Another example is found in the life of Humphrey Jones, a pioneer of the Welsh revival in the late 1850s:-
In the early months of 1859 he showed marked changes in his beliefs and behaviour. ‘He kept very much to himself and maintained that he was the recipient of divine ‘revelations’ which, delivered to the church, became ‘prophecyings’. The culmination of this tragic mental process was a total departure from the authoritative Word of God, and the announcement of a ‘prophecy’ to the effect that the Holy Spirit would descend in bodily form at Aberystwyth on a given date and at a given time, this even initiating the ‘millenium’. Humphrey Jones’ remorse after the painful incident which ensued, when his error and failure were brought into sharp focus before a larger gathering, knew no bounds, and he desired only oblivion and solitude.’ He took little further part in the revival, and later departed for America, where he died in 1895.
Evans, Revival comes to Wales, 61f.
What is clear is that these revival leaders were under intense physical and emotional (not to say spiritual) pressure, and part of the reason for the decline in a revival may be related to stress and exhaustion in its leaders:-
One principal cause of this declension, is undoubtedly to be found in the fact, that in all these places, both among ministers and private Christians, the physical excitement had been greater than the human constitution can, for a long period, endure.

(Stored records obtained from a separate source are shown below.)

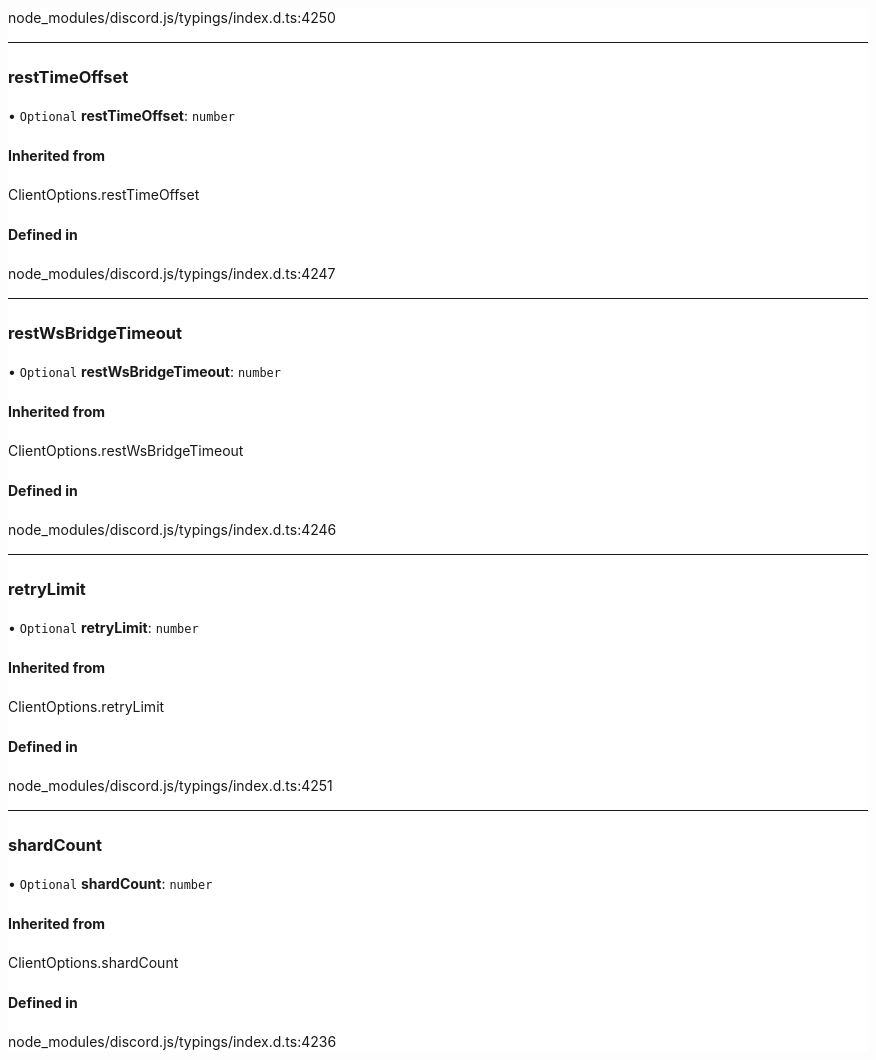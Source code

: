 node_modules/discord.js/typings/index.d.ts:4250

___

### restTimeOffset

• `Optional` **restTimeOffset**: `number`

#### Inherited from

ClientOptions.restTimeOffset

#### Defined in

node_modules/discord.js/typings/index.d.ts:4247

___

### restWsBridgeTimeout

• `Optional` **restWsBridgeTimeout**: `number`

#### Inherited from

ClientOptions.restWsBridgeTimeout

#### Defined in

node_modules/discord.js/typings/index.d.ts:4246

___

### retryLimit

• `Optional` **retryLimit**: `number`

#### Inherited from

ClientOptions.retryLimit

#### Defined in

node_modules/discord.js/typings/index.d.ts:4251

___

### shardCount

• `Optional` **shardCount**: `number`

#### Inherited from

ClientOptions.shardCount

#### Defined in

node_modules/discord.js/typings/index.d.ts:4236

Dwight, in Edwards, Works, I, xliv.
10. In the tenth place, the work of revival may be impeded by complacency. Clearly, there are many subtle ways in which the fire of revival may be dampened down and ultimately extinguished. And this means that lack of watchfulness on the part of believers may itself contribute markedly to spiritual decline, as was the case in Edwards’ day:-
[Edwards] came to believe that there was one principal cause of the reversal, namely, the unwatchfulness of the friends of the Awakening who allowed genuine and pure religion to become so mixed with ‘wildfire’, and carnal ‘enthusiasm’, that the Spirit of God was grieved and advantage given to Satan.
Murray, Jonathan Edwards, 216.
In conclusion, we make a plea for what someone has called ‘an anointing of clear sight’. The sad fact is that especially during the last hundred years or so, revival movements have been blighted by a reluctance to think through the issues and dangers involved in a thorough and biblical way:-
The leaders and shapers of the Reformation, the Puritan and Pietist movements, and the first two awakenings included trained theologians who combined spiritual urgency with profound learning, men who had mastered the culture of their time and were in command of the instruments needed to destroy its idols and subdue its innovations: Luther and Calvin, Owen and Francke, Edwards and Wesley, Dwight and Simeon. Evangelicals in the nineteenth and early twentieth century to a remarkable extent depended on the leadership of lay evangelists without formal theological training, men like Charles Finney, D.L. Moody, and Billy Sunday. This was not without positive effects. It continued the gradual laicization of Protestantism visible in earlier awakenings, and it freed evangelists of inherited formalism which might interfere with their practical outreach. But it led also to a progressively shallower spirituality among evangelicals and to a loss of intellectual command. This loss of intellectual mastery proved to be a critical weakness, since the secular humanist world view which had been in the process of construction since the Enlightenment was receiving powerful reinforcement from the contributions of Darwin, Marx and Freud.
Lovelace, Dynamics of spiritual life, 49f.
It is to be hoped that, in our own day, the vital insights of Edwards and others will be recovered, else the errors and evils of which we have been speaking will be likely to remain uncorrected.